Five years ago in the same competition we watched Mossley lift the cup after beating Clitheroe in a game that could best be described by simply saying that it happened, such was the paucity of entertainment contained therein.
Thankfully though the 2008 version involving Bootle and Maine Road was slightly more entertaining. Although it very nearly didn't happen, at least not on that night.
When I got to the ground 55 minutes before kick-off the place was shut. Only the faint sound of Silver Lady by David Soul being played over the tannoy giving any indication that there was somebody in.
It was only when the Bootle team arrived and a figure finally emerged from the bowels of the stadium that I, along with the smattering of people who'd turned up after me, eventually found out what was happening: the referee had only just given the game the go ahead.
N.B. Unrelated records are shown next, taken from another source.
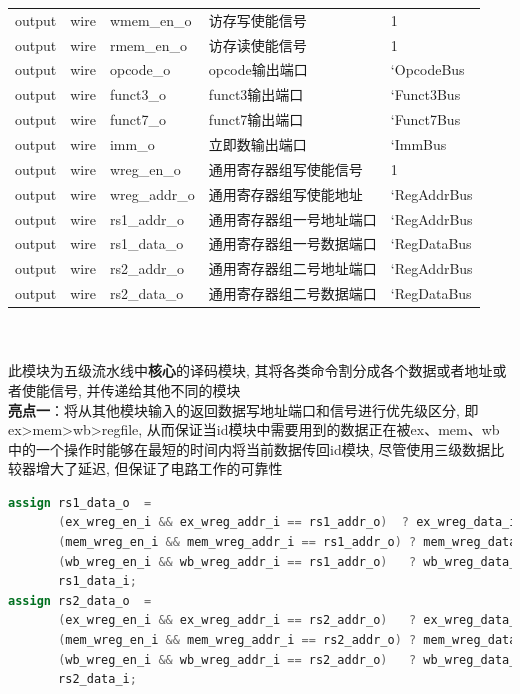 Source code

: \documentclass[lang=cn,11pt,a4paper,chinesefont=founder]{elegantpaper}
\begin{document}
\begin{tabular}{cclll}
    output   & wire     & wmem\_en\_o        & 访存写使能信号             & 1            \\
    output   & wire     & rmem\_en\_o        & 访存读使能信号             & 1            \\
    output   & wire     & opcode\_o          & opcode输出端口             & `OpcodeBus   \\
    output   & wire     & funct3\_o          & funct3输出端口             & `Funct3Bus   \\
    output   & wire     & funct7\_o          & funct7输出端口             & `Funct7Bus   \\
    output   & wire     & imm\_o             & 立即数输出端口             & `ImmBus      \\
    output   & wire     & wreg\_en\_o        & 通用寄存器组写使能信号     & 1            \\
    output   & wire     & wreg\_addr\_o      & 通用寄存器组写使能地址     & `RegAddrBus  \\
    output   & wire     & rs1\_addr\_o       & 通用寄存器组一号地址端口   & `RegAddrBus  \\
    output   & wire     & rs1\_data\_o       & 通用寄存器组一号数据端口   & `RegDataBus  \\
    output   & wire     & rs2\_addr\_o       & 通用寄存器组二号地址端口   & `RegAddrBus  \\
    output   & wire     & rs2\_data\_o       & 通用寄存器组二号数据端口   & `RegDataBus  \\
    \bottomrule
\end{tabular}\\
\\
此模块为五级流水线中\textbf{核心}的译码模块, 其将各类命令割分成各个数据或者地址或者使能信号, 并传递给其他不同的模块\\
\textbf{亮点一}：将从其他模块输入的返回数据写地址端口和信号进行优先级区分, 即ex>mem>wb>regfile, 从而保证当id模块中需要用到的数据正在被ex、mem、wb中的一个操作时能够在最短的时间内将当前数据传回id模块, 尽管使用三级数据比较器增大了延迟, 但保证了电路工作的可靠性\\
\begin{lstlisting}[language=verilog]
assign rs1_data_o  = 
	   (ex_wreg_en_i && ex_wreg_addr_i == rs1_addr_o)  ? ex_wreg_data_i  :
	   (mem_wreg_en_i && mem_wreg_addr_i == rs1_addr_o) ? mem_wreg_data_i :
	   (wb_wreg_en_i && wb_wreg_addr_i == rs1_addr_o)   ? wb_wreg_data_i  :
	   rs1_data_i;
assign rs2_data_o  = 
	   (ex_wreg_en_i && ex_wreg_addr_i == rs2_addr_o)   ? ex_wreg_data_i  :
	   (mem_wreg_en_i && mem_wreg_addr_i == rs2_addr_o) ? mem_wreg_data_i :
	   (wb_wreg_en_i && wb_wreg_addr_i == rs2_addr_o)   ? wb_wreg_data_i  :
	   rs2_data_i;
\end{lstlisting}
\end{document}
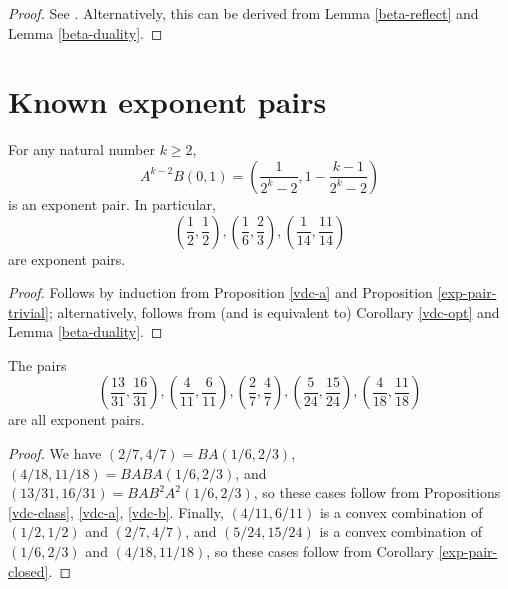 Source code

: \literature
{}

\begin{proof}  See \cite[Lemma 2.9]{ivic}.  Alternatively, this can be derived from Lemma \ref{beta-reflect} and Lemma \ref{beta-duality}.
\end{proof}


\section{Known exponent pairs}


\begin{proposition}\label{vdc-class} For any natural number $k \geq 2$,
    $$ A^{k-2} B(0,1) = \left( \frac{1}{2^k-2}, 1 - \frac{k-1}{2^k-2} \right)$$
    is an exponent pair.  In particular,
    $$ \left(\frac{1}{2}, \frac{1}{2}\right), \left(\frac{1}{6}, \frac{2}{3}\right), \left(\frac{1}{14}, \frac{11}{14}\right)$$
    are exponent pairs.
    \end{proposition}

    \begin{proof} Follows by induction from Proposition \ref{vdc-a} and Proposition \ref{exp-pair-trivial}; alternatively, follows from (and is equivalent to) Corollary \ref{vdc-opt} and Lemma \ref{beta-duality}.
    \end{proof}

\derived
{}

\begin{corollary}\label{add-exponential}  The pairs
$$ \left(\frac{13}{31}, \frac{16}{31}\right), \left(\frac{4}{11},\frac{6}{11}\right), \left(\frac{2}{7},\frac{4}{7}\right), \left(\frac{5}{24},\frac{15}{24}\right), \left(\frac{4}{18},\frac{11}{18}\right)$$
are all exponent pairs.
\end{corollary}

\derived
{}

\begin{proof} We have $(2/7,4/7) = BA(1/6,2/3)$, $(4/18,11/18) = BABA(1/6,2/3)$, and $(13/31, 16/31)=BAB^2A^2(1/6,2/3)$, so these cases follow from Propositions \ref{vdc-class}, \ref{vdc-a}, \ref{vdc-b}. Finally, $(4/11,6/11)$ is a convex combination of $(1/2,1/2)$ and $(2/7,4/7)$, and $(5/24, 15/24)$ is a convex combination of $(1/6,2/3)$ and $(4/18, 11/18)$, so these cases follow from Corollary \ref{exp-pair-closed}.
\end{proof}


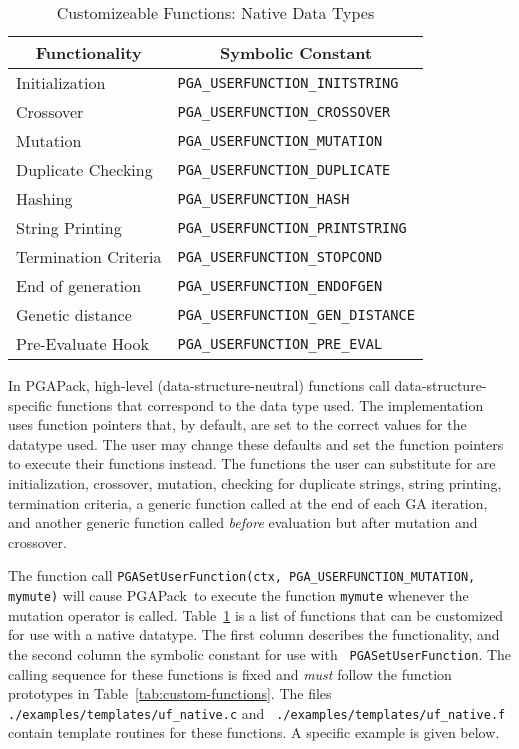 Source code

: \documentclass{report}
\newcommand{\pga}{PGAPack}
\begin{document}
\begin{table}
\centering
\caption
{Customizeable Functions: Native Data Types\label{tab:custom-functions1} }
\begin{tabular}{|l|l|} \hline\hline
\multicolumn{1}{|c|}{Functionality} &
\multicolumn{1}{c|}{Symbolic Constant} \\ \hline
Initialization       & \verb+PGA_USERFUNCTION_INITSTRING+ \\
Crossover            & \verb+PGA_USERFUNCTION_CROSSOVER+ \\
Mutation             & \verb+PGA_USERFUNCTION_MUTATION+ \\
Duplicate Checking   & \verb+PGA_USERFUNCTION_DUPLICATE+ \\
Hashing              & \verb+PGA_USERFUNCTION_HASH+ \\
String Printing      & \verb+PGA_USERFUNCTION_PRINTSTRING+ \\
Termination Criteria & \verb+PGA_USERFUNCTION_STOPCOND+ \\
End of generation    & \verb+PGA_USERFUNCTION_ENDOFGEN+ \\
Genetic distance     & \verb+PGA_USERFUNCTION_GEN_DISTANCE+ \\
Pre-Evaluate Hook    & \verb+PGA_USERFUNCTION_PRE_EVAL+ \\
\hline
\end{tabular}
\end{table}

In \pga, high-level (data-structure-neutral) functions call
data-structure-specific functions that correspond to the data type used.  The
implementation uses function pointers that, by default, are set to the correct
values for the datatype used.  The user may change these defaults and set the
function pointers to execute their functions instead.  The functions the user
can substitute for are initialization, crossover, mutation, checking for
duplicate strings, string printing, termination criteria, a generic
function called at the end of each GA iteration, and another generic
function called \textit{before} evaluation but after mutation and
crossover.

The function call {\tt PGASetUserFunction(ctx, PGA\_USERFUNCTION\_MUTATION,
mymute)} will cause
\pga\ to execute the function {\tt mymute} whenever the mutation operator is
called.  Table~\ref{tab:custom-functions1} is a list of functions that can be
customized for use with a native datatype.  The first column describes the
functionality, and the second column the symbolic constant for use with {\tt
PGASetUserFunction}.  The calling sequence for these functions is fixed and
{\em must} follow the function prototypes in Table~\ref{tab:custom-functions}.
The files {\tt ./examples/templates/uf\_native.c} and {\tt
./examples/templates/uf\_native.f} contain template routines for these
functions.  A specific example is given below.
\end{document}
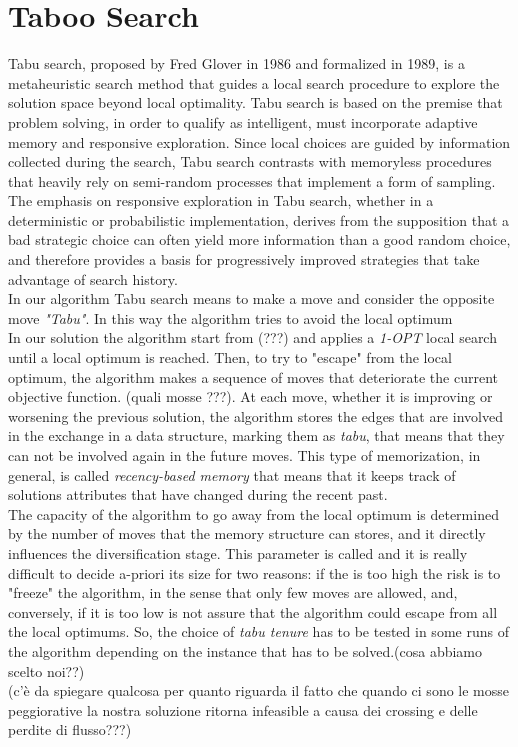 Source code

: \section{Taboo Search}
Tabu search, proposed by Fred Glover in 1986 and formalized in 1989, is a metaheuristic search method that guides a local search procedure to explore the solution space beyond local optimality. Tabu search is based on the premise that problem solving, in order to qualify as intelligent, must incorporate adaptive memory and responsive exploration. Since local choices are guided by information collected during the search, Tabu search contrasts with memoryless procedures that heavily rely on semi-random processes that implement a form of sampling. The emphasis on responsive exploration in Tabu search, whether in a deterministic or probabilistic implementation, derives from the supposition that a bad strategic choice can often yield more information than a good random choice, and therefore provides a basis for progressively improved strategies that take advantage of search history.\\
In our algorithm Tabu search means to make a move and consider the opposite move \textit{"Tabu"}. In this way the algorithm tries to avoid the local optimum\\
In our solution the algorithm start from (???) and applies a \textit{1-OPT} local search until a local optimum is reached. Then, to try to "escape" from the local optimum, the algorithm makes a sequence of moves that deteriorate the current objective function. (quali mosse ???). At each move, whether it is improving or worsening the previous solution, the algorithm stores the edges that are involved in the exchange in a data structure, marking them as \textit{tabu}, that means that they can not be involved again in the future moves. This type of memorization, in general, is called \textit{recency-based memory} that means that it keeps track of solutions attributes that have changed during the recent past.\\
The capacity of the algorithm to go away from the local optimum is determined by the number of moves that the memory structure can stores, and it directly influences the diversification stage. This parameter is called  and it is really difficult to decide a-priori its size for two reasons: if the  is too high the risk is to "freeze" the algorithm, in the sense that only few moves are allowed, and, conversely, if it is too low is not assure that the algorithm could escape from all
the local optimums. So, the choice of \textit{tabu tenure} has to be tested in some runs of the algorithm depending on the instance that has to be solved.(cosa abbiamo scelto noi??)\\
(c'è da spiegare qualcosa per quanto riguarda il fatto che quando ci sono le mosse peggiorative la nostra soluzione ritorna infeasible a causa dei crossing e delle perdite di flusso???)
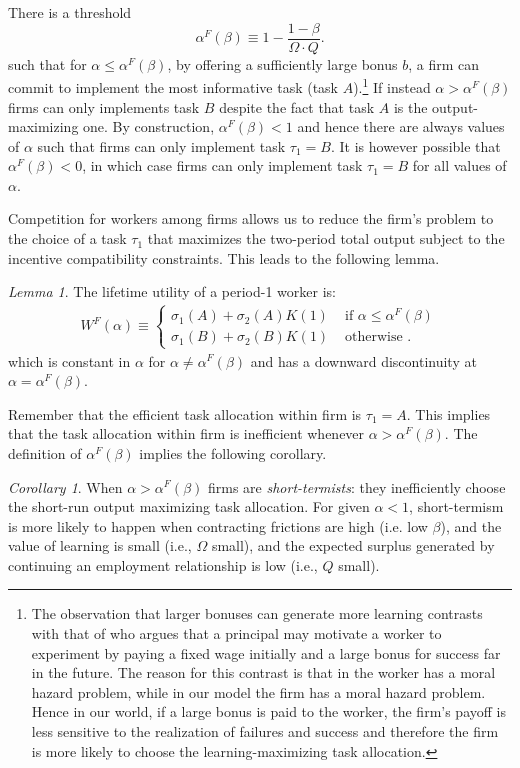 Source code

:\documentclass[12pt,american]{paper}
\theoremstyle{remark}
\newtheorem{lemma}{Lemma}
\newtheorem{cor}{Corollary}
\begin{document}
There is a threshold
\[
\alpha^F(\beta) \equiv 1- \frac{1-\beta}{\Omega \cdot Q}.
\]
such that for $\alpha \leq \alpha^F(\beta)$, by offering a sufficiently large bonus $b$,  a firm can commit to  implement the most informative task (task $A$).\footnote{ The observation that larger bonuses can generate more learning contrasts with that of \citet{manso2011motivating} who argues that a principal may motivate a worker to experiment by paying a fixed wage initially and a large bonus for success far in the future. The reason for this contrast is that in \cite{manso2011motivating} the worker has a moral hazard problem, while in our model the firm has a moral hazard problem. Hence in our world, if a large bonus is paid to the worker, the firm's payoff is less sensitive to the realization of failures and success and therefore the firm is more likely to choose the learning-maximizing task allocation.} If instead  $\alpha > \alpha^F(\beta)$  firms can only implements task $B$ despite the fact that task $A$ is the output-maximizing one. By construction, $\alpha^F(\beta) <1$ and hence there are always values of $\alpha$ such that firms can only implement task $\tau_1=B$. It is however possible that $\alpha^F(\beta) <0$, in which case firms can only implement task $\tau_1=B$ for all values of $\alpha$.

Competition for workers among firms allows us to reduce the firm's problem to the choice of a task $\tau_1$ that maximizes the two-period total output subject to the incentive compatibility constraints. This leads to the following lemma.
\begin{lemma}
The lifetime utility of a period-1 worker is:
\begin{align}\label{eq: value worker}
W^F(\alpha) \equiv
\begin{cases}
\sigma_1(A)+\sigma_2(A) K(1) &\text{ if } \alpha \leq \alpha^F(\beta)\\
\sigma_1(B)+\sigma_2(B) K(1) &\text{ otherwise }.
\end{cases}
\end{align}
which is constant in $\alpha$ for $\alpha \neq \alpha^F(\beta)$ and has a downward discontinuity at $\alpha=\alpha^F(\beta)$.
\end{lemma}

Remember that the efficient task allocation within firm is $\tau_1=A$. This implies that the task allocation within firm is inefficient whenever  $\alpha>\alpha^F(\beta)$. The definition of $\alpha^F(\beta)$ implies the following corollary.
\begin{cor}
When $\alpha > \alpha^F(\beta)$ firms are \textit{short-termists}: they inefficiently choose the short-run output maximizing task allocation. For given $\alpha<1$, short-termism is more likely  to happen when  contracting frictions are high (i.e. low $\beta$),   and the value of learning   is small (i.e., $\Omega$ small), and the expected surplus generated by continuing an employment relationship is low (i.e., $Q$ small). 
\end{cor}
\end{document}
An early evening downpour had put the game in some doubt and when we were finally allowed into the ground it was easy to see why - the pitch was horrendous.
A lot of the markings were forming whitewash puddles along the touchline, whilst at least a good third of the pitch was under differing levels of water. Where sand had been ten days earlier in Curzon's game with Clitheroe, there was now a paddling pool. Goodness knows what it would have had to have been like for the match to be postponed
By kick-off though the drainage had performed something of a miracle and the pitch was in a near playable half grass/ half ankle deep mud state.
Maine Road took an early lead and one which, to be honest, never looked like being pegged back as Bootle offered nothing in the way of a threat. That was until the stroke of half-time when the Liverpool side surprised everyone, not least their own supporters, by scoring from a corner.
The second half began with Maine Road regaining the advantage before a double substitution by Bootle turned the game on its head and they got a deserved equaliser with fifteen minutes left. Despite the best efforts of both sides, the game went into extra-time and eventually penalties before Maine Road were determined as the winners; condemning Bootle to their second cup final defeat in the space of a week after losing to Kirkham & Wesham in the Division Two Cup.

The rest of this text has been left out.